- Opening Delimiter -

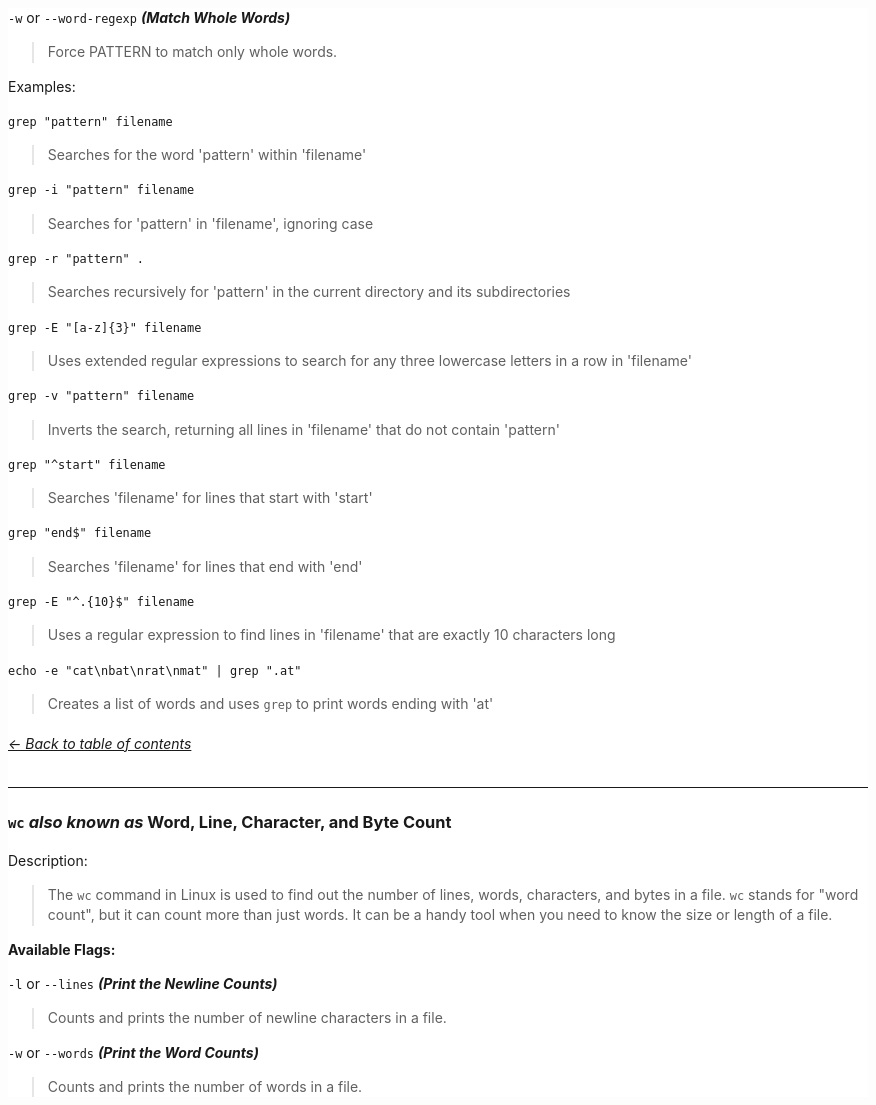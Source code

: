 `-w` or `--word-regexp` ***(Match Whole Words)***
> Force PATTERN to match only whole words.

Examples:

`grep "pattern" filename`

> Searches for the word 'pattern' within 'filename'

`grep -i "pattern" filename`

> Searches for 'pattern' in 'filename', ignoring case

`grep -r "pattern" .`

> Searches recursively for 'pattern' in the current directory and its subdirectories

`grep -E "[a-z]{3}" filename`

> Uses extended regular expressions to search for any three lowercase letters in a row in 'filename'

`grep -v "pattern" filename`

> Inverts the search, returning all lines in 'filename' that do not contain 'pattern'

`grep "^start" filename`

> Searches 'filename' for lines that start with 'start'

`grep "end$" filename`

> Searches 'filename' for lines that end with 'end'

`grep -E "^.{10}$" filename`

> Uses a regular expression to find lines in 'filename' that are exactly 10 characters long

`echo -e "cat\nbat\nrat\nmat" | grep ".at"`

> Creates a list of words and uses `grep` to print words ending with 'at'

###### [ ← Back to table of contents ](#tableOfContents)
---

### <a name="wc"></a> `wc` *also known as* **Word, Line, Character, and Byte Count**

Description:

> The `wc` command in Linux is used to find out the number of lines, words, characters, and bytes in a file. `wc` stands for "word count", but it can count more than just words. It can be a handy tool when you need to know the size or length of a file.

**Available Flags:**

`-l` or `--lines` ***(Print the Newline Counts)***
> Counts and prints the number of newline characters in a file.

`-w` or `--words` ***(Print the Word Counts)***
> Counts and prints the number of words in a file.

- Closing Delimiter -
- Opening Delimiter -

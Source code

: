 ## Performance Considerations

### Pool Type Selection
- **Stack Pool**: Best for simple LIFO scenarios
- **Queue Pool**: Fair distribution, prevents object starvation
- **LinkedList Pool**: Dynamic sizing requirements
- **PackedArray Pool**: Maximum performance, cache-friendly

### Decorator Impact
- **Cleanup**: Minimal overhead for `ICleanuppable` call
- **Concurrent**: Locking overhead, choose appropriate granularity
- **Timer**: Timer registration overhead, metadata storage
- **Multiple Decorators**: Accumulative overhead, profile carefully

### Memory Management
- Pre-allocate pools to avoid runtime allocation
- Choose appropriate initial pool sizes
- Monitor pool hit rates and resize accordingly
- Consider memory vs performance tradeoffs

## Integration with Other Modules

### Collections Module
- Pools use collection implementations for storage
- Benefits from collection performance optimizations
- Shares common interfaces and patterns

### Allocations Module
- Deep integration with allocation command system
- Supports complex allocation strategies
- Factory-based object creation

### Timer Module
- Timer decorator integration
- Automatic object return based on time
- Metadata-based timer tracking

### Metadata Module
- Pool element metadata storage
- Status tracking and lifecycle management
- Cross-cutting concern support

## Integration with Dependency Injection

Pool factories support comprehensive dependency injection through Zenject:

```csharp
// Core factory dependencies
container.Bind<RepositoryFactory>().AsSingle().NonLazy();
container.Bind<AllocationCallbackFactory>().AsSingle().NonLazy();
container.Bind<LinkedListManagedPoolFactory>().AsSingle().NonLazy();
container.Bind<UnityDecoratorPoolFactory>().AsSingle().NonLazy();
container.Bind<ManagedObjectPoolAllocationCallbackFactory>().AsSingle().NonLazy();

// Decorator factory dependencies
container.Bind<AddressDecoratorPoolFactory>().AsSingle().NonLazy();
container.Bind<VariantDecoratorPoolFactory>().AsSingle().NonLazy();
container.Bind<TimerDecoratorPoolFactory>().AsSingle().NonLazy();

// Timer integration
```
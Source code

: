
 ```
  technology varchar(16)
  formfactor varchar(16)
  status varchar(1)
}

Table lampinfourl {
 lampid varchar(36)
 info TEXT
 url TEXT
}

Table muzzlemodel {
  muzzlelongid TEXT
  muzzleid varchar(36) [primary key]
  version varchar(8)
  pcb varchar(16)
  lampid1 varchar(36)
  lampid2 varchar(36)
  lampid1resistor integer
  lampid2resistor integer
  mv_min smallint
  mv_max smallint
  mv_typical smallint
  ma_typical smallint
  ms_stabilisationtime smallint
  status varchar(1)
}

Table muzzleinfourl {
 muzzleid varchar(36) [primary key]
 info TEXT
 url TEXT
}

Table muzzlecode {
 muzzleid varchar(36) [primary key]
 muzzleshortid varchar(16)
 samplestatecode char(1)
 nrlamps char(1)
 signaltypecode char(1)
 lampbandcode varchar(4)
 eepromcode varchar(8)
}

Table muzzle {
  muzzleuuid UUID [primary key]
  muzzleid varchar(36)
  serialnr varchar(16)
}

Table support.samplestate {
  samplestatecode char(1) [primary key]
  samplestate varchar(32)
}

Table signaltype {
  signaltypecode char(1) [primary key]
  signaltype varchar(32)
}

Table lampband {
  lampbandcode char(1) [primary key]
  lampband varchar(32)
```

- Closing Delimiter -
- Opening Delimiter -

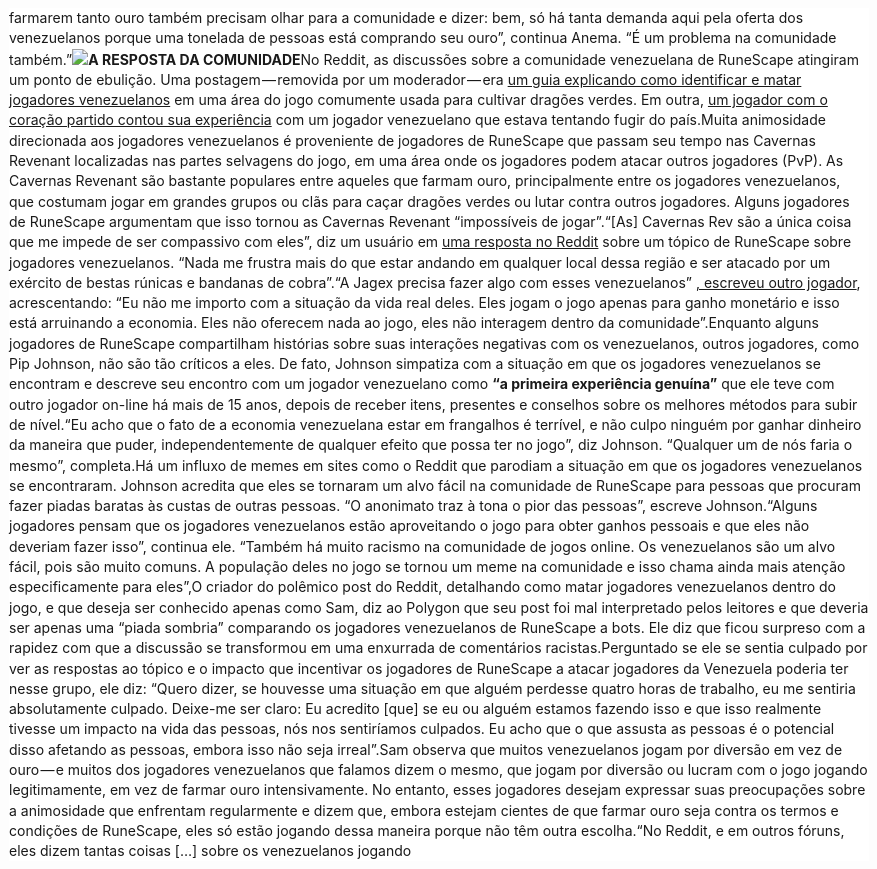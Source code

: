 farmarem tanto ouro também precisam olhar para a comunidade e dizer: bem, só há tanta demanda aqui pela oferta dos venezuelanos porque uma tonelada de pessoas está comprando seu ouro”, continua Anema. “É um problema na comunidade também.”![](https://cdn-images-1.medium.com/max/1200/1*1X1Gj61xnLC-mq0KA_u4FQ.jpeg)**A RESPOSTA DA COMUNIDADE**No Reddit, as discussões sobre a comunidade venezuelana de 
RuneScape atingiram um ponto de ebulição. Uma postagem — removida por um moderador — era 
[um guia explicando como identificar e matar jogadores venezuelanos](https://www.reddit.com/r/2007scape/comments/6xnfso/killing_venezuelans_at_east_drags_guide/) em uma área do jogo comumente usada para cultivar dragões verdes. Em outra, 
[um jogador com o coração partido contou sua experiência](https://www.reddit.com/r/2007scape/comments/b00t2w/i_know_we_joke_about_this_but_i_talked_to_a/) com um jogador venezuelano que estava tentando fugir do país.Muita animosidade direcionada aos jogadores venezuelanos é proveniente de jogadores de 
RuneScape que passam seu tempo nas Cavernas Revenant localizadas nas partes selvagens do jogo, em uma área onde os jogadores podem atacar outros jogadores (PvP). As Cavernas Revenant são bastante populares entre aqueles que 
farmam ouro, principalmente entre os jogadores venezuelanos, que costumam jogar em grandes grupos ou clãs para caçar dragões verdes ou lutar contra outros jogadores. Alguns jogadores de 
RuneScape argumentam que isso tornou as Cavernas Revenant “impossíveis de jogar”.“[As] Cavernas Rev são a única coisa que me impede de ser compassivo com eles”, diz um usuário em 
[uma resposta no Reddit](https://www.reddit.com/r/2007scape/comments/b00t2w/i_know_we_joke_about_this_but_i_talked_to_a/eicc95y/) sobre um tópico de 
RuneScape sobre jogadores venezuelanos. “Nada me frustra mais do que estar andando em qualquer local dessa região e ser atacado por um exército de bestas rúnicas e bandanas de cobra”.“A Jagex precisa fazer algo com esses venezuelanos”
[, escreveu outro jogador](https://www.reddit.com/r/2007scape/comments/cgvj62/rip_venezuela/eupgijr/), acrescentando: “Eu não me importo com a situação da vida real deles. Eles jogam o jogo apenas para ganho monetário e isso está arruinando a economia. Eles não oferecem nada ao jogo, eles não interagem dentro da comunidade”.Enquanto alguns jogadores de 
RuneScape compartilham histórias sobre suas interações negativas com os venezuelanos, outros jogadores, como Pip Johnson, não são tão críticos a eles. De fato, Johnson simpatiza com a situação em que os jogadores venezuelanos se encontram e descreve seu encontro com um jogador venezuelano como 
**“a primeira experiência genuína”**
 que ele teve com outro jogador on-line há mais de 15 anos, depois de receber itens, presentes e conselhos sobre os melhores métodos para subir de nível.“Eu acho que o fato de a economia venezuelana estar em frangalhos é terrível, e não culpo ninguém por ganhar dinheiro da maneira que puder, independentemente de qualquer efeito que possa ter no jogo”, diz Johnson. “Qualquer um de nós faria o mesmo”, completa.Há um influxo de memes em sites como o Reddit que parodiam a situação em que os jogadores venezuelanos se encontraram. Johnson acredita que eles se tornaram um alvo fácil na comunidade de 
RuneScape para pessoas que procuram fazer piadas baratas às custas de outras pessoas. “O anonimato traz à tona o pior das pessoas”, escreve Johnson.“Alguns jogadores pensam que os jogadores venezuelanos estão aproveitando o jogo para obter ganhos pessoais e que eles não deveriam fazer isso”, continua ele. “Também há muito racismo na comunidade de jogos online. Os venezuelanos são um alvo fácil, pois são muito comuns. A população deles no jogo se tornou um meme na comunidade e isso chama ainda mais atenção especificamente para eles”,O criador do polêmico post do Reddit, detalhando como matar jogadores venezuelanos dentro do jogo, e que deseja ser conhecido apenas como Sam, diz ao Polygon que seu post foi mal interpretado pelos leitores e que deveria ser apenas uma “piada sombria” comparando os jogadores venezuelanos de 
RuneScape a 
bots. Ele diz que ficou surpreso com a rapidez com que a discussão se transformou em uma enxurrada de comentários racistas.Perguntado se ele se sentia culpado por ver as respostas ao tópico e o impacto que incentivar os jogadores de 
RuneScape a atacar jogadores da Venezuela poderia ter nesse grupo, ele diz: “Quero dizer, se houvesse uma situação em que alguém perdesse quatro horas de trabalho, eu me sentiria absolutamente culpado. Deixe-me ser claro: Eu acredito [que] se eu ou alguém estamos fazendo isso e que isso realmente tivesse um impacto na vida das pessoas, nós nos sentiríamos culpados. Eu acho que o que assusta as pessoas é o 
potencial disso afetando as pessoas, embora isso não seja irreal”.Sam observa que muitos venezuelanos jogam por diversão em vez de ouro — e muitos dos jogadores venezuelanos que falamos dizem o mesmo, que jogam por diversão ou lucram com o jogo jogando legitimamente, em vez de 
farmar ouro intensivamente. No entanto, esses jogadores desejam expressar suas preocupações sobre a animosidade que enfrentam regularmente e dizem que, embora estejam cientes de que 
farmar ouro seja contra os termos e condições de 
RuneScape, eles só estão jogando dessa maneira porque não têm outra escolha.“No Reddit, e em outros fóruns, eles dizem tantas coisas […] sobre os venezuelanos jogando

- Closing Delimiter -

Identify the lines of the data that contain the word "integer". Copy each of them.

  lampid1resistor integer
  lampid2resistor integer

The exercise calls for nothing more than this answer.